→ **Exercise goal**
Quote all of the data exactly as given. Skip every picture it contains.
------------------------------------
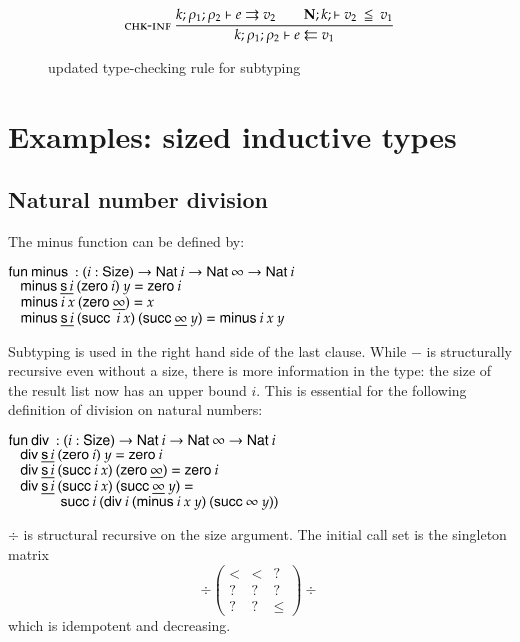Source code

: \begin{figure}[htp]

\begin{gather*}
\mbox{\sc chk-inf}\ \dfrac{k;\rho_1;\rho_2\vdash e\rightrightarrows v_2
\qquad
{\mathbf{N};k;\vdash v_2\:\leqq\:v_1}}{k;\rho_1;\rho_2\vdash e\leftleftarrows v_1}
\end{gather*}
\caption{updated type-checking rule for subtyping}
\label{fnews}
\end{figure}

\section{Examples: sized inductive types }

\subsection{Natural number division}

The minus function can be defined by:
\begin{bsp}
$\mathsf{fun}\: \mathsf{minus}\: : (i : \mathsf{Size} ) \rightarrow \mathsf{Nat}\: i \rightarrow \mathsf{Nat}\: \infty \rightarrow \mathsf{Nat}\: i$\\
$\hspace*{3mm} \mathsf{minus}\: \underline{\mathsf{s}\, i} \: (\mathsf{zero}\: i) \:  y = \mathsf{zero}\: i $ \\
$\hspace*{3mm} \mathsf{minus}\: i \: x \: (\mathsf{zero}\: \underline{\infty})  = x $\\
$\hspace*{3mm} \mathsf{minus}\: \underline{\mathsf{s}\, i} \: (\mathsf{succ}\: \: i \: x) \: (\mathsf{succ}\: \underline{\infty} \: y) = \mathsf{minus}\: i \: x \: y $
\end{bsp}
Subtyping is used in the right hand side of the last clause.
While $\minus$ is structurally recursive even without a size, 
there is more information in the type: the size of the result list now has an upper bound $i$.
This is essential for the following definition of division on natural numbers:
\begin{bsp}
$\mathsf{fun}\: \mathsf{div}\: : ( i : \mathsf{Size} )  \rightarrow  \mathsf{Nat}\: i \rightarrow \mathsf{Nat}\: \infty \rightarrow \mathsf{Nat}\: i$\\
$\hspace*{3mm} \mathsf{div}\: \underline{\mathsf{s}\, i} \: (\mathsf{zero}\: i) \: y = \mathsf{zero}\: i$\\
$\hspace*{3mm} \mathsf{div}\: \underline{\mathsf{s}\, i} \: (\mathsf{succ}\: i \: x) \: (\mathsf{zero}\: \underline{\infty})  = \mathsf{zero}\: i$\\
$\hspace*{3mm} \mathsf{div}\: \underline{\mathsf{s}\, i} \: (\mathsf{succ}\: i \: x) \: (\mathsf{succ}\: \underline{\infty} \: y) = $\\
$\spc \spcx \suc i \: (\div i \: (\minus i \: x \:y) \: (\suc \infty \: y))$
\end{bsp}
$\div$ is structural recursive on the size argument.
The initial call set is the singleton matrix
\[
\div
\begin{pmatrix}
<    &  <  & ? \\
?    &  ?  &  ? \\
?    &  ?  & \leq 
\end{pmatrix}\div
\] 
which is idempotent and decreasing.

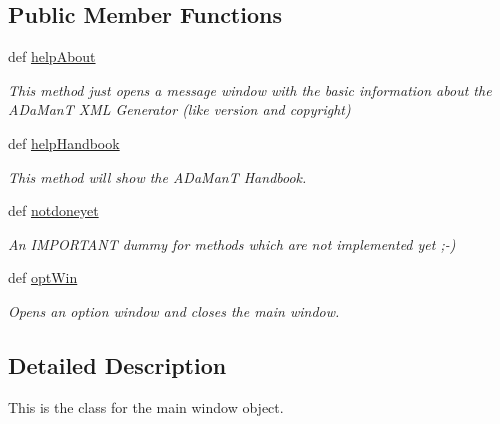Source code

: \subsection*{Public Member Functions}
\begin{DoxyCompactItemize}
\item 
\hypertarget{classgui_1_1window3a_1_1MainWindow_ad4f4bbba4c4a628d0a35195b093d6049}{def \hyperlink{classgui_1_1window3a_1_1MainWindow_ad4f4bbba4c4a628d0a35195b093d6049}{help\-About}}\label{classgui_1_1window3a_1_1MainWindow_ad4f4bbba4c4a628d0a35195b093d6049}

\begin{DoxyCompactList}\small\item\em This method just opens a message window with the basic information about the A\-Da\-Man\-T X\-M\-L Generator (like version and copyright) \end{DoxyCompactList}\item 
def \hyperlink{classgui_1_1window3a_1_1MainWindow_a784d15d1157ea5b181c63d73daa3fc5e}{help\-Handbook}
\begin{DoxyCompactList}\small\item\em This method will show the A\-Da\-Man\-T Handbook. \end{DoxyCompactList}\item 
\hypertarget{classgui_1_1window3a_1_1MainWindow_a615f3073891733337c33f599f89ec7ef}{def \hyperlink{classgui_1_1window3a_1_1MainWindow_a615f3073891733337c33f599f89ec7ef}{notdoneyet}}\label{classgui_1_1window3a_1_1MainWindow_a615f3073891733337c33f599f89ec7ef}

\begin{DoxyCompactList}\small\item\em An I\-M\-P\-O\-R\-T\-A\-N\-T dummy for methods which are not implemented yet ;-\/) \end{DoxyCompactList}\item 
\hypertarget{classgui_1_1window3a_1_1MainWindow_a2cc0c3d64b049aac95bc9fdbb9673050}{def \hyperlink{classgui_1_1window3a_1_1MainWindow_a2cc0c3d64b049aac95bc9fdbb9673050}{opt\-Win}}\label{classgui_1_1window3a_1_1MainWindow_a2cc0c3d64b049aac95bc9fdbb9673050}

\begin{DoxyCompactList}\small\item\em Opens an option window and closes the main window. \end{DoxyCompactList}\end{DoxyCompactItemize}


\subsection{Detailed Description}
This is the class for the main window object. 


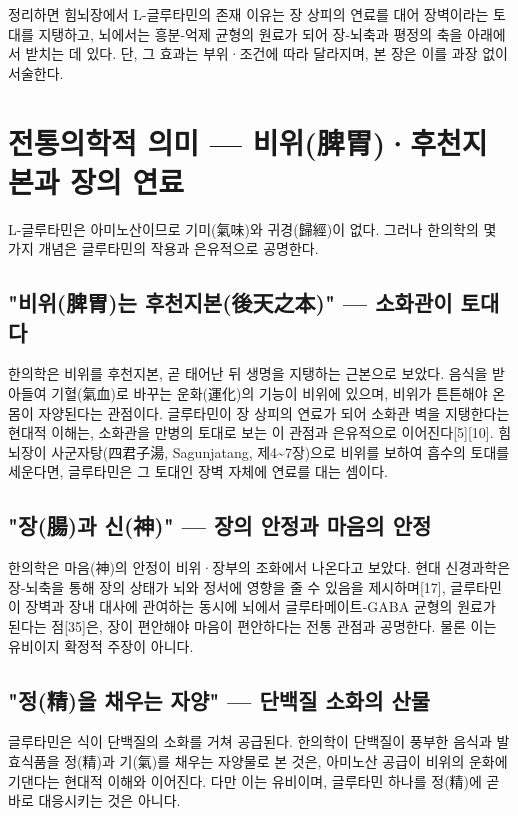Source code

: \documentclass[12pt,oneside]{book}
\begin{document}
정리하면 힘뇌장에서 L-글루타민의 존재 이유는 장 상피의 연료를 대어 장벽이라는 토대를 지탱하고, 뇌에서는 흥분-억제 균형의 원료가 되어 장-뇌축과 평정의 축을 아래에서 받치는 데 있다. 단, 그 효과는 부위·조건에 따라 달라지며, 본 장은 이를 과장 없이 서술한다.

\section{전통의학적 의미 — 비위(脾胃)·후천지본과 장의 연료}

L-글루타민은 아미노산이므로 기미(氣味)와 귀경(歸經)이 없다. 그러나 한의학의 몇 가지 개념은 글루타민의 작용과 은유적으로 공명한다.

\subsection{"비위(脾胃)는 후천지본(後天之本)" — 소화관이 토대다}

한의학은 비위를 후천지본, 곧 태어난 뒤 생명을 지탱하는 근본으로 보았다. 음식을 받아들여 기혈(氣血)로 바꾸는 운화(運化)의 기능이 비위에 있으며, 비위가 튼튼해야 온몸이 자양된다는 관점이다. 글루타민이 장 상피의 연료가 되어 소화관 벽을 지탱한다는 현대적 이해는, 소화관을 만병의 토대로 보는 이 관점과 은유적으로 이어진다[5][10]. 힘뇌장이 사군자탕(四君子湯, Sagunjatang, 제4\textasciitilde{}7장)으로 비위를 보하여 흡수의 토대를 세운다면, 글루타민은 그 토대인 장벽 자체에 연료를 대는 셈이다.

\subsection{"장(腸)과 신(神)" — 장의 안정과 마음의 안정}

한의학은 마음(神)의 안정이 비위·장부의 조화에서 나온다고 보았다. 현대 신경과학은 장-뇌축을 통해 장의 상태가 뇌와 정서에 영향을 줄 수 있음을 제시하며[17], 글루타민이 장벽과 장내 대사에 관여하는 동시에 뇌에서 글루타메이트-GABA 균형의 원료가 된다는 점[35]은, 장이 편안해야 마음이 편안하다는 전통 관점과 공명한다. 물론 이는 유비이지 확정적 주장이 아니다.

\subsection{"정(精)을 채우는 자양" — 단백질 소화의 산물}

글루타민은 식이 단백질의 소화를 거쳐 공급된다. 한의학이 단백질이 풍부한 음식과 발효식품을 정(精)과 기(氣)를 채우는 자양물로 본 것은, 아미노산 공급이 비위의 운화에 기댄다는 현대적 이해와 이어진다. 다만 이는 유비이며, 글루타민 하나를 정(精)에 곧바로 대응시키는 것은 아니다.
\end{document}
------------------------------------
→ **Solution to this exercise**
Source code

: \begin{figure}[htp]

\begin{gather*}
\mbox{\sc chk-inf}\ \dfrac{k;\rho_1;\rho_2\vdash e\rightrightarrows v_2
\qquad
{\mathbf{N};k;\vdash v_2\:\leqq\:v_1}}{k;\rho_1;\rho_2\vdash e\leftleftarrows v_1}
\end{gather*}
\caption{updated type-checking rule for subtyping}
\label{fnews}
\end{figure}

\section{Examples: sized inductive types }

\subsection{Natural number division}

The minus function can be defined by:
\begin{bsp}
$\mathsf{fun}\: \mathsf{minus}\: : (i : \mathsf{Size} ) \rightarrow \mathsf{Nat}\: i \rightarrow \mathsf{Nat}\: \infty \rightarrow \mathsf{Nat}\: i$\\
$\hspace*{3mm} \mathsf{minus}\: \underline{\mathsf{s}\, i} \: (\mathsf{zero}\: i) \:  y = \mathsf{zero}\: i $ \\
$\hspace*{3mm} \mathsf{minus}\: i \: x \: (\mathsf{zero}\: \underline{\infty})  = x $\\
$\hspace*{3mm} \mathsf{minus}\: \underline{\mathsf{s}\, i} \: (\mathsf{succ}\: \: i \: x) \: (\mathsf{succ}\: \underline{\infty} \: y) = \mathsf{minus}\: i \: x \: y $
\end{bsp}
Subtyping is used in the right hand side of the last clause.
While $\minus$ is structurally recursive even without a size, 
there is more information in the type: the size of the result list now has an upper bound $i$.
This is essential for the following definition of division on natural numbers:
\begin{bsp}
$\mathsf{fun}\: \mathsf{div}\: : ( i : \mathsf{Size} )  \rightarrow  \mathsf{Nat}\: i \rightarrow \mathsf{Nat}\: \infty \rightarrow \mathsf{Nat}\: i$\\
$\hspace*{3mm} \mathsf{div}\: \underline{\mathsf{s}\, i} \: (\mathsf{zero}\: i) \: y = \mathsf{zero}\: i$\\
$\hspace*{3mm} \mathsf{div}\: \underline{\mathsf{s}\, i} \: (\mathsf{succ}\: i \: x) \: (\mathsf{zero}\: \underline{\infty})  = \mathsf{zero}\: i$\\
$\hspace*{3mm} \mathsf{div}\: \underline{\mathsf{s}\, i} \: (\mathsf{succ}\: i \: x) \: (\mathsf{succ}\: \underline{\infty} \: y) = $\\
$\spc \spcx \suc i \: (\div i \: (\minus i \: x \:y) \: (\suc \infty \: y))$
\end{bsp}
$\div$ is structural recursive on the size argument.
The initial call set is the singleton matrix
\[
\div
\begin{pmatrix}
<    &  <  & ? \\
?    &  ?  &  ? \\
?    &  ?  & \leq 
\end{pmatrix}\div
\] 
which is idempotent and decreasing.

Source code

: \subsection*{Public Member Functions}
\begin{DoxyCompactItemize}
\item 
\hypertarget{classgui_1_1window3a_1_1MainWindow_ad4f4bbba4c4a628d0a35195b093d6049}{def \hyperlink{classgui_1_1window3a_1_1MainWindow_ad4f4bbba4c4a628d0a35195b093d6049}{help\-About}}\label{classgui_1_1window3a_1_1MainWindow_ad4f4bbba4c4a628d0a35195b093d6049}

\begin{DoxyCompactList}\small\item\em This method just opens a message window with the basic information about the A\-Da\-Man\-T X\-M\-L Generator (like version and copyright) \end{DoxyCompactList}\item 
def \hyperlink{classgui_1_1window3a_1_1MainWindow_a784d15d1157ea5b181c63d73daa3fc5e}{help\-Handbook}
\begin{DoxyCompactList}\small\item\em This method will show the A\-Da\-Man\-T Handbook. \end{DoxyCompactList}\item 
\hypertarget{classgui_1_1window3a_1_1MainWindow_a615f3073891733337c33f599f89ec7ef}{def \hyperlink{classgui_1_1window3a_1_1MainWindow_a615f3073891733337c33f599f89ec7ef}{notdoneyet}}\label{classgui_1_1window3a_1_1MainWindow_a615f3073891733337c33f599f89ec7ef}

\begin{DoxyCompactList}\small\item\em An I\-M\-P\-O\-R\-T\-A\-N\-T dummy for methods which are not implemented yet ;-\/) \end{DoxyCompactList}\item 
\hypertarget{classgui_1_1window3a_1_1MainWindow_a2cc0c3d64b049aac95bc9fdbb9673050}{def \hyperlink{classgui_1_1window3a_1_1MainWindow_a2cc0c3d64b049aac95bc9fdbb9673050}{opt\-Win}}\label{classgui_1_1window3a_1_1MainWindow_a2cc0c3d64b049aac95bc9fdbb9673050}

\begin{DoxyCompactList}\small\item\em Opens an option window and closes the main window. \end{DoxyCompactList}\end{DoxyCompactItemize}


\subsection{Detailed Description}
This is the class for the main window object. 


Source code

: \documentclass[12pt,oneside]{book}
\begin{document}
정리하면 힘뇌장에서 L-글루타민의 존재 이유는 장 상피의 연료를 대어 장벽이라는 토대를 지탱하고, 뇌에서는 흥분-억제 균형의 원료가 되어 장-뇌축과 평정의 축을 아래에서 받치는 데 있다. 단, 그 효과는 부위·조건에 따라 달라지며, 본 장은 이를 과장 없이 서술한다.

\section{전통의학적 의미 — 비위(脾胃)·후천지본과 장의 연료}

L-글루타민은 아미노산이므로 기미(氣味)와 귀경(歸經)이 없다. 그러나 한의학의 몇 가지 개념은 글루타민의 작용과 은유적으로 공명한다.

\subsection{"비위(脾胃)는 후천지본(後天之本)" — 소화관이 토대다}

한의학은 비위를 후천지본, 곧 태어난 뒤 생명을 지탱하는 근본으로 보았다. 음식을 받아들여 기혈(氣血)로 바꾸는 운화(運化)의 기능이 비위에 있으며, 비위가 튼튼해야 온몸이 자양된다는 관점이다. 글루타민이 장 상피의 연료가 되어 소화관 벽을 지탱한다는 현대적 이해는, 소화관을 만병의 토대로 보는 이 관점과 은유적으로 이어진다[5][10]. 힘뇌장이 사군자탕(四君子湯, Sagunjatang, 제4\textasciitilde{}7장)으로 비위를 보하여 흡수의 토대를 세운다면, 글루타민은 그 토대인 장벽 자체에 연료를 대는 셈이다.

\subsection{"장(腸)과 신(神)" — 장의 안정과 마음의 안정}

한의학은 마음(神)의 안정이 비위·장부의 조화에서 나온다고 보았다. 현대 신경과학은 장-뇌축을 통해 장의 상태가 뇌와 정서에 영향을 줄 수 있음을 제시하며[17], 글루타민이 장벽과 장내 대사에 관여하는 동시에 뇌에서 글루타메이트-GABA 균형의 원료가 된다는 점[35]은, 장이 편안해야 마음이 편안하다는 전통 관점과 공명한다. 물론 이는 유비이지 확정적 주장이 아니다.

\subsection{"정(精)을 채우는 자양" — 단백질 소화의 산물}

글루타민은 식이 단백질의 소화를 거쳐 공급된다. 한의학이 단백질이 풍부한 음식과 발효식품을 정(精)과 기(氣)를 채우는 자양물로 본 것은, 아미노산 공급이 비위의 운화에 기댄다는 현대적 이해와 이어진다. 다만 이는 유비이며, 글루타민 하나를 정(精)에 곧바로 대응시키는 것은 아니다.
\end{document}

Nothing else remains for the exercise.